Após a instalação descobrimos que temos 3 serviços a correr:

  • owserver
  • owhttpd
  • owftpd

Embora não me pareçam necessários, nesta fase vou deixá-los a correr. Descobrimos também que o owfs impede o kernel de carregar os drivers que referi acima de modo a não ocorrerem conflitos:

$ cat /etc/modprobe.d/libow-2.8-15.conf
blacklist ds9490r
blacklist ds2490
blacklist wire

Para aceder à microLAN usamos o comando ‘owfs’ mas primeiro é necessário definir um mountpoint onde o owfs vai criar uma estrutura de pastas virtuais que mapeiam cada dispositivo (escolhi ‘/mnt/1wire’):

sudo mkdir /mnt/1wire
sudo owfs -u -m /mnt/1wire

Para confirmar que funciona:

$ sudo ls /mnt/1wire
81.086D33000000 bus.1 settings statistics structure system uncached

temos 1 dispositivo na microLAN (o master controller DS9490R).
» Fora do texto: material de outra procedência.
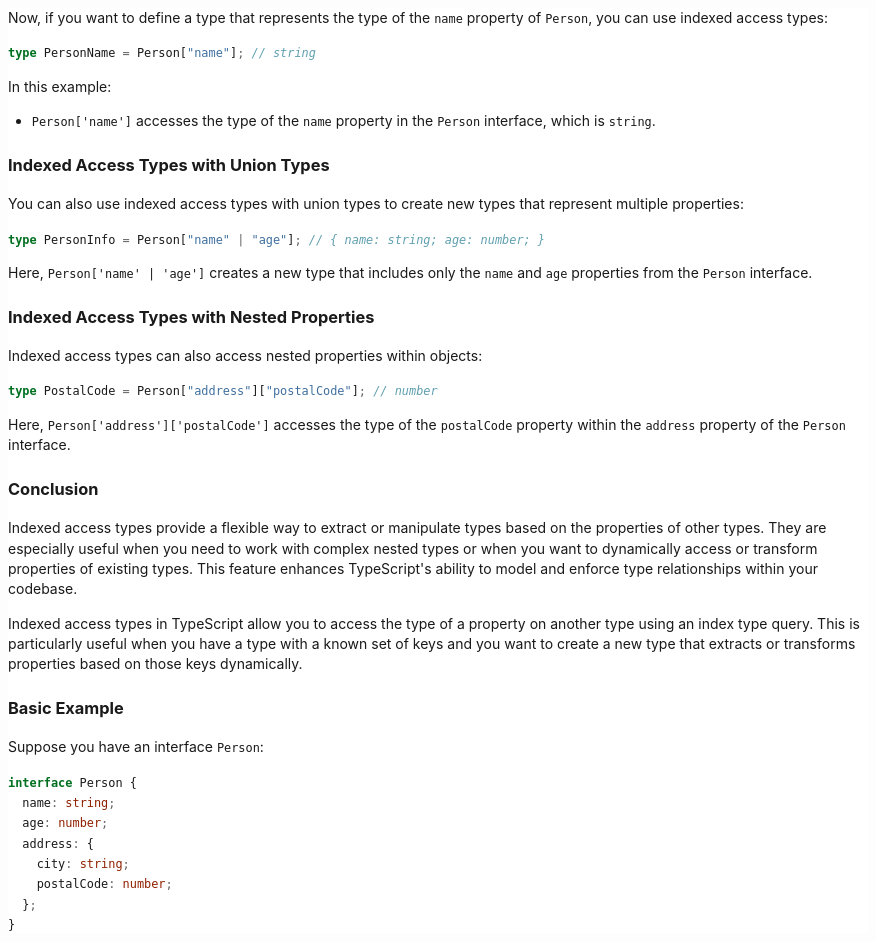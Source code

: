 Now, if you want to define a type that represents the type of the `name` property of `Person`, you can use indexed access types:

```typescript
type PersonName = Person["name"]; // string
```

In this example:

- `Person['name']` accesses the type of the `name` property in the `Person` interface, which is `string`.

### Indexed Access Types with Union Types

You can also use indexed access types with union types to create new types that represent multiple properties:

```typescript
type PersonInfo = Person["name" | "age"]; // { name: string; age: number; }
```

Here, `Person['name' | 'age']` creates a new type that includes only the `name` and `age` properties from the `Person` interface.

### Indexed Access Types with Nested Properties

Indexed access types can also access nested properties within objects:

```typescript
type PostalCode = Person["address"]["postalCode"]; // number
```

Here, `Person['address']['postalCode']` accesses the type of the `postalCode` property within the `address` property of the `Person` interface.

### Conclusion

Indexed access types provide a flexible way to extract or manipulate types based on the properties of other types. They are especially useful when you need to work with complex nested types or when you want to dynamically access or transform properties of existing types. This feature enhances TypeScript's ability to model and enforce type relationships within your codebase.

Indexed access types in TypeScript allow you to access the type of a property on another type using an index type query. This is particularly useful when you have a type with a known set of keys and you want to create a new type that extracts or transforms properties based on those keys dynamically.

### Basic Example

Suppose you have an interface `Person`:

```typescript
interface Person {
  name: string;
  age: number;
  address: {
    city: string;
    postalCode: number;
  };
}
```
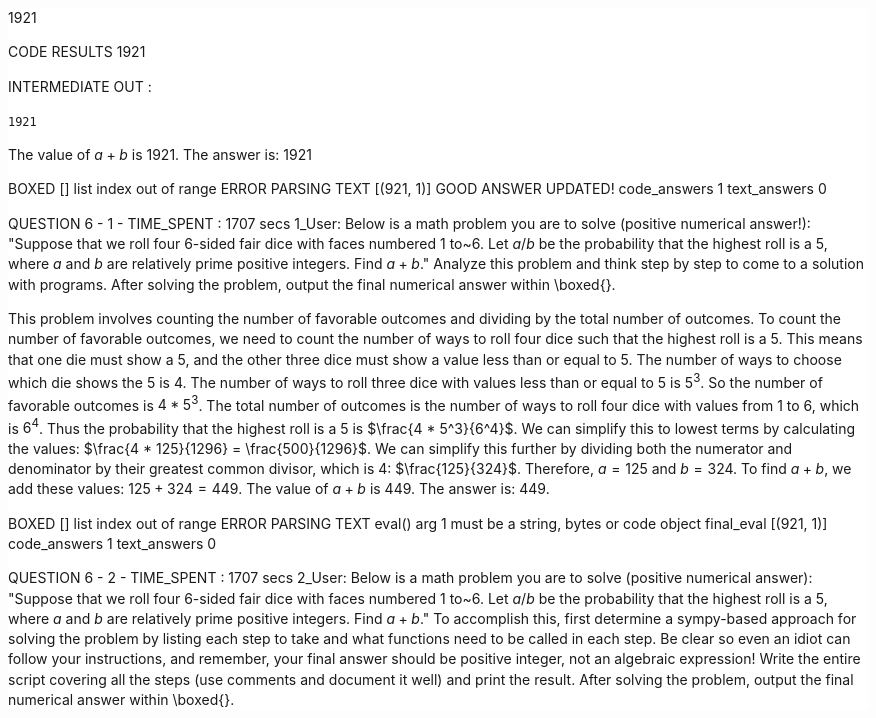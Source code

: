 1921

CODE RESULTS 1921

INTERMEDIATE OUT :
```output
1921
```
The value of $a + b$ is $1921$.
The answer is: $1921$

BOXED []
list index out of range
ERROR PARSING TEXT
[(921, 1)]
GOOD ANSWER UPDATED!
code_answers 1 text_answers 0



QUESTION 6 - 1 - TIME_SPENT : 1707 secs
1_User: Below is a math problem you are to solve (positive numerical answer!):
"Suppose that we roll four 6-sided fair dice with faces numbered 1 to~6. Let $a/b$ be the probability that the highest roll is a 5, where $a$ and $b$ are relatively prime positive integers. Find $a + b$."
Analyze this problem and think step by step to come to a solution with programs. After solving the problem, output the final numerical answer within \boxed{}.



This problem involves counting the number of favorable outcomes and dividing by the total number of outcomes.
To count the number of favorable outcomes, we need to count the number of ways to roll four dice such that the highest roll is a 5. This means that one die must show a 5, and the other three dice must show a value less than or equal to 5. The number of ways to choose which die shows the 5 is 4. The number of ways to roll three dice with values less than or equal to 5 is $5^3$. So the number of favorable outcomes is $4 * 5^3$.
The total number of outcomes is the number of ways to roll four dice with values from 1 to 6, which is $6^4$.
Thus the probability that the highest roll is a 5 is $\frac{4 * 5^3}{6^4}$.
We can simplify this to lowest terms by calculating the values: $\frac{4 * 125}{1296} = \frac{500}{1296}$.
We can simplify this further by dividing both the numerator and denominator by their greatest common divisor, which is 4: $\frac{125}{324}$.
Therefore, $a=125$ and $b=324$. To find $a + b$, we add these values: $125 + 324 = 449$.
The value of $a + b$ is 449. The answer is: 449.

BOXED []
list index out of range
ERROR PARSING TEXT
eval() arg 1 must be a string, bytes or code object final_eval
[(921, 1)]
code_answers 1 text_answers 0



QUESTION 6 - 2 - TIME_SPENT : 1707 secs
2_User: Below is a math problem you are to solve (positive numerical answer):
"Suppose that we roll four 6-sided fair dice with faces numbered 1 to~6. Let $a/b$ be the probability that the highest roll is a 5, where $a$ and $b$ are relatively prime positive integers. Find $a + b$."
To accomplish this, first determine a sympy-based approach for solving the problem by listing each step to take and what functions need to be called in each step. Be clear so even an idiot can follow your instructions, and remember, your final answer should be positive integer, not an algebraic expression!
Write the entire script covering all the steps (use comments and document it well) and print the result. After solving the problem, output the final numerical answer within \boxed{}.
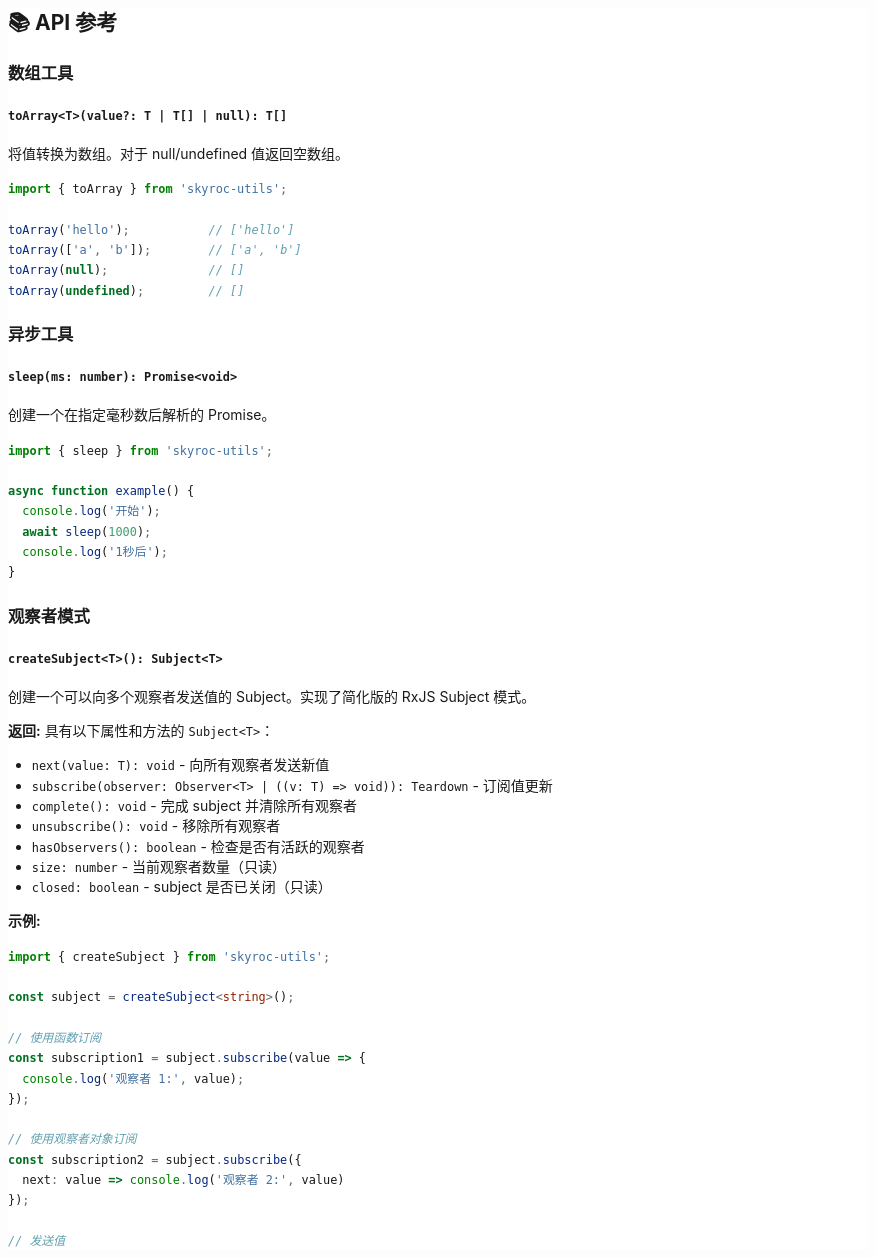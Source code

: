 ## 📚 API 参考

### 数组工具

#### `toArray<T>(value?: T | T[] | null): T[]`

将值转换为数组。对于 null/undefined 值返回空数组。

```typescript
import { toArray } from 'skyroc-utils';

toArray('hello');           // ['hello']
toArray(['a', 'b']);        // ['a', 'b']
toArray(null);              // []
toArray(undefined);         // []
```

### 异步工具

#### `sleep(ms: number): Promise<void>`

创建一个在指定毫秒数后解析的 Promise。

```typescript
import { sleep } from 'skyroc-utils';

async function example() {
  console.log('开始');
  await sleep(1000);
  console.log('1秒后');
}
```

### 观察者模式

#### `createSubject<T>(): Subject<T>`

创建一个可以向多个观察者发送值的 Subject。实现了简化版的 RxJS Subject 模式。

**返回:** 具有以下属性和方法的 `Subject<T>`：

- `next(value: T): void` - 向所有观察者发送新值
- `subscribe(observer: Observer<T> | ((v: T) => void)): Teardown` - 订阅值更新
- `complete(): void` - 完成 subject 并清除所有观察者
- `unsubscribe(): void` - 移除所有观察者
- `hasObservers(): boolean` - 检查是否有活跃的观察者
- `size: number` - 当前观察者数量（只读）
- `closed: boolean` - subject 是否已关闭（只读）

**示例:**

```typescript
import { createSubject } from 'skyroc-utils';

const subject = createSubject<string>();

// 使用函数订阅
const subscription1 = subject.subscribe(value => {
  console.log('观察者 1:', value);
});

// 使用观察者对象订阅
const subscription2 = subject.subscribe({
  next: value => console.log('观察者 2:', value)
});

// 发送值
```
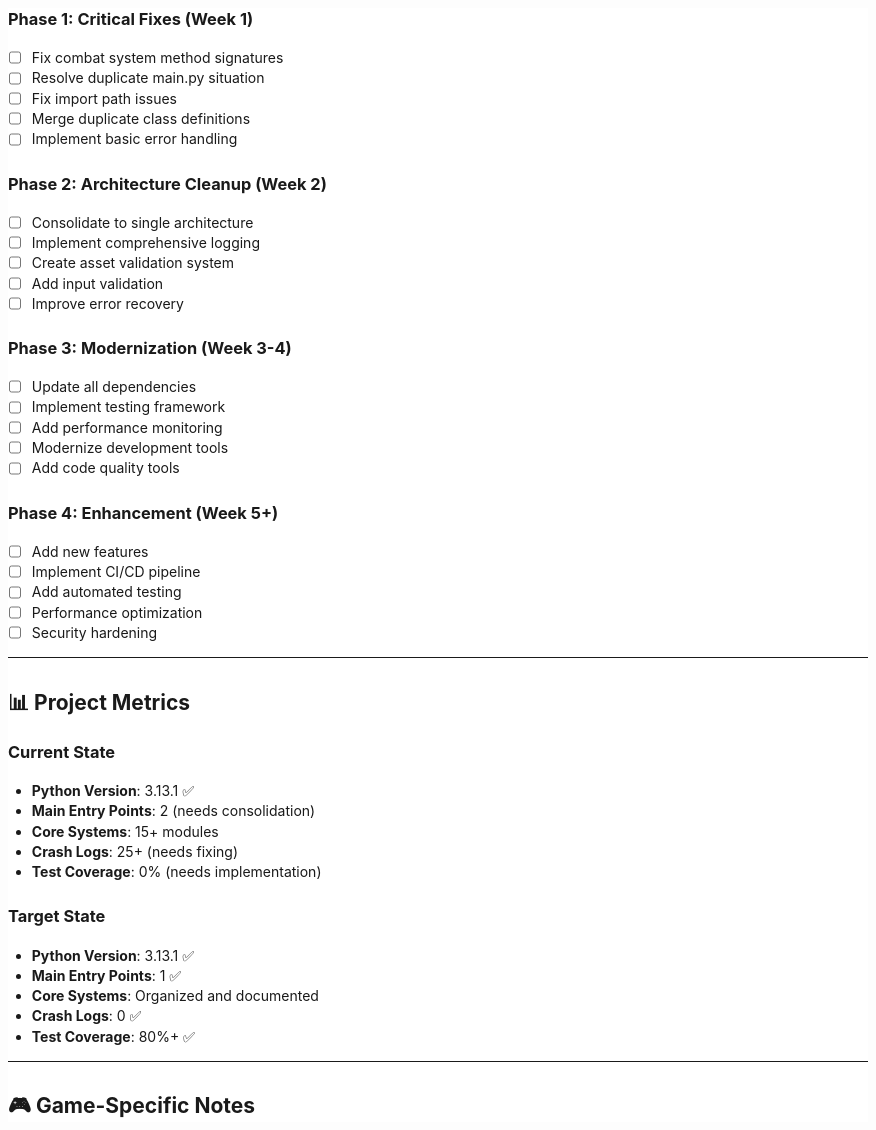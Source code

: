 ### Phase 1: Critical Fixes (Week 1)
- [ ] Fix combat system method signatures
- [ ] Resolve duplicate main.py situation
- [ ] Fix import path issues
- [ ] Merge duplicate class definitions
- [ ] Implement basic error handling

### Phase 2: Architecture Cleanup (Week 2)
- [ ] Consolidate to single architecture
- [ ] Implement comprehensive logging
- [ ] Create asset validation system
- [ ] Add input validation
- [ ] Improve error recovery

### Phase 3: Modernization (Week 3-4)
- [ ] Update all dependencies
- [ ] Implement testing framework
- [ ] Add performance monitoring
- [ ] Modernize development tools
- [ ] Add code quality tools

### Phase 4: Enhancement (Week 5+)
- [ ] Add new features
- [ ] Implement CI/CD pipeline
- [ ] Add automated testing
- [ ] Performance optimization
- [ ] Security hardening

---

## 📊 Project Metrics

### Current State
- **Python Version**: 3.13.1 ✅
- **Main Entry Points**: 2 (needs consolidation)
- **Core Systems**: 15+ modules
- **Crash Logs**: 25+ (needs fixing)
- **Test Coverage**: 0% (needs implementation)

### Target State
- **Python Version**: 3.13.1 ✅
- **Main Entry Points**: 1 ✅
- **Core Systems**: Organized and documented
- **Crash Logs**: 0 ✅
- **Test Coverage**: 80%+ ✅

---

## 🎮 Game-Specific Notes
Vamos agora ligar o DS2413 à microLAN – passadas algumas dezenas de segundos temos:

$ sudo ls /mnt/1wire
3A.F4FD12000000  bus.1       statistics  system
81.086D33000000  settings  structure   uncached

agora já temos algo útil dentro do device ‘3A.F4FD12000000’:

$ sudo ls /mnt/1wire/3A.F4FD12000000
address  family   PIO.A    PIO.BYTE   r_locator   sensed.B
alias     id      PIO.ALL  r_address  sensed.A      sensed.BYTE
crc8     locator  PIO.B    r_id       sensed.ALL  type

Ligando um LED a PIO.A podemos acendê-lo:

$ sudo sh -c  "echo 1 > /mnt/1wire/3A.F4FD12000000/PIO.A"

e voltar a apagá-lo:

$ sudo sh -c  "echo 0 > /mnt/1wire/3A.F4FD12000000/PIO.A"

(os comandos são muito feios porque o owfs tem de correr com previlégios de root e eu não sou root no meu Ubuntu; em Raspberry Pi ou ev3dev bastaria:

echo 1 > /mnt/1wire/3A.F4FD12000000/PIO.A
echo 0 > /mnt/1wire/3A.F4FD12000000/PIO.A

)

E agora um script python para piscar o LED a cada meio segundo:

import sys, traceback
from time import sleep
from subprocess import call

def main():
    try:
        while True:
                call("echo 1 > /mnt/1wire/3A.F4FD12000000/PIO.A", shell=True);
                sleep(0.5);
                call("echo 0 > /mnt/1wire/3A.F4FD12000000/PIO.A", shell=True);
                sleep(0.5);

    except (KeyboardInterrupt, SystemExit):
        print "Exiting...";
    except Exception:
        traceback.print_exc(file=sys.stdout);
    call("echo 0 > /mnt/1wire/3A.F4FD12000000/PIO.A", shell=True);
    sys.exit(0);

if __name__ == "__main__":
    main()

Os meus agradecimentos à PTRobotics por incluírem o Adafruit DS2413 na sua lista de produtos a meu pedido.